● **Items listed in a dataset**:
○ ○ ○

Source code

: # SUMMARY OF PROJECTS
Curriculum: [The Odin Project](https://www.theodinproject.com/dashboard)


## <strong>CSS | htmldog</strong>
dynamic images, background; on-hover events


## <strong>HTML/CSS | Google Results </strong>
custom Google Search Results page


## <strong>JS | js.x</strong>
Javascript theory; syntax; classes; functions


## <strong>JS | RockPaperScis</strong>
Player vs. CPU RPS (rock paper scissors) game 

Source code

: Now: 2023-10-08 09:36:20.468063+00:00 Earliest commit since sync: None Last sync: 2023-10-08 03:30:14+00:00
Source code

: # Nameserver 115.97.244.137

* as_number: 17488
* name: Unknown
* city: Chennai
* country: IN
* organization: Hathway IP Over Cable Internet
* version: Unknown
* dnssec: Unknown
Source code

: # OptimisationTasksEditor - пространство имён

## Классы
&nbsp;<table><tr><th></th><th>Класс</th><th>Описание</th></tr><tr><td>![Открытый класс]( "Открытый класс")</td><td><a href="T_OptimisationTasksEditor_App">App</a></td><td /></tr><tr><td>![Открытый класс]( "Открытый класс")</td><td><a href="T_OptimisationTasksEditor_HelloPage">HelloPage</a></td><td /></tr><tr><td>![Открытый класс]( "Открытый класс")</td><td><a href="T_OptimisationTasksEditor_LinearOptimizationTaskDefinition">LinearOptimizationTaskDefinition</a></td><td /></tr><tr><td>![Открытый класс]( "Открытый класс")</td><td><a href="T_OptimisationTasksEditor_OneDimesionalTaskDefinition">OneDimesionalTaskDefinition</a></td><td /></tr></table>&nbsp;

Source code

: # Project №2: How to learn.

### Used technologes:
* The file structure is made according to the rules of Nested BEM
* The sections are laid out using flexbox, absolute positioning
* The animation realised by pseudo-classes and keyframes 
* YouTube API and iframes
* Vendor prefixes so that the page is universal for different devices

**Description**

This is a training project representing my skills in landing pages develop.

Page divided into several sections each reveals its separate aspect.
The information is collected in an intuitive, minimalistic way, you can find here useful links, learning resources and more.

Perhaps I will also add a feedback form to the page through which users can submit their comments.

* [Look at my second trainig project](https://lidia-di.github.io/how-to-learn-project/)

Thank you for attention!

○ ○ ○

● **WHAT YOU SHOULD DO**: Extract the full set of entries word for word.

● **OUTPUT**:
Source code

: # SUMMARY OF PROJECTS
Curriculum: [The Odin Project](https://www.theodinproject.com/dashboard)


## <strong>CSS | htmldog</strong>
dynamic images, background; on-hover events


## <strong>HTML/CSS | Google Results </strong>
custom Google Search Results page


## <strong>JS | js.x</strong>
Javascript theory; syntax; classes; functions


## <strong>JS | RockPaperScis</strong>
Player vs. CPU RPS (rock paper scissors) game 

Source code

: Now: 2023-10-08 09:36:20.468063+00:00 Earliest commit since sync: None Last sync: 2023-10-08 03:30:14+00:00
Source code

: # Nameserver 115.97.244.137

* as_number: 17488
* name: Unknown
* city: Chennai
* country: IN
* organization: Hathway IP Over Cable Internet
* version: Unknown
* dnssec: Unknown
Source code

: # OptimisationTasksEditor - пространство имён

## Классы
&nbsp;<table><tr><th></th><th>Класс</th><th>Описание</th></tr><tr><td>![Открытый класс]( "Открытый класс")</td><td><a href="T_OptimisationTasksEditor_App">App</a></td><td /></tr><tr><td>![Открытый класс]( "Открытый класс")</td><td><a href="T_OptimisationTasksEditor_HelloPage">HelloPage</a></td><td /></tr><tr><td>![Открытый класс]( "Открытый класс")</td><td><a href="T_OptimisationTasksEditor_LinearOptimizationTaskDefinition">LinearOptimizationTaskDefinition</a></td><td /></tr><tr><td>![Открытый класс]( "Открытый класс")</td><td><a href="T_OptimisationTasksEditor_OneDimesionalTaskDefinition">OneDimesionalTaskDefinition</a></td><td /></tr></table>&nbsp;

Source code

: # Project №2: How to learn.

### Used technologes:
* The file structure is made according to the rules of Nested BEM
* The sections are laid out using flexbox, absolute positioning
* The animation realised by pseudo-classes and keyframes 
* YouTube API and iframes
* Vendor prefixes so that the page is universal for different devices

**Description**

This is a training project representing my skills in landing pages develop.

Page divided into several sections each reveals its separate aspect.
The information is collected in an intuitive, minimalistic way, you can find here useful links, learning resources and more.

Perhaps I will also add a feedback form to the page through which users can submit their comments.

* [Look at my second trainig project](https://lidia-di.github.io/how-to-learn-project/)

Thank you for attention!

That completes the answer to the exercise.